Pick every line from the data that holds the word "Directory".
◆ ◆ ◆
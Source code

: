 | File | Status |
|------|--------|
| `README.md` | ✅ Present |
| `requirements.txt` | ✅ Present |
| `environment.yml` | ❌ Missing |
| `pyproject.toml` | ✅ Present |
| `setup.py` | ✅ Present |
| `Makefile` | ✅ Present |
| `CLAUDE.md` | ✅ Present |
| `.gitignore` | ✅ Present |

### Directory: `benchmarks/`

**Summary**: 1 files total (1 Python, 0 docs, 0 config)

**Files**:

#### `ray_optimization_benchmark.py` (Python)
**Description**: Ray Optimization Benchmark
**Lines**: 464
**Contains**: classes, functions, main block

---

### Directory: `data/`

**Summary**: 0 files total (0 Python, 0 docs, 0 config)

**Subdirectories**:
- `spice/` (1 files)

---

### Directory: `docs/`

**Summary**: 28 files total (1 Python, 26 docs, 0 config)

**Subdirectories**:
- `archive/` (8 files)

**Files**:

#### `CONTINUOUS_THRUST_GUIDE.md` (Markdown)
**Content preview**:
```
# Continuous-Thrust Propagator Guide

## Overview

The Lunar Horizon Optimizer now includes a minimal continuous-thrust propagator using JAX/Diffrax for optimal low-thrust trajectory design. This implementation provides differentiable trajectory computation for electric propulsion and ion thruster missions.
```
◆ ◆ ◆
◆ **Result**
### Directory: `benchmarks/`
### Directory: `data/`
### Directory: `docs/`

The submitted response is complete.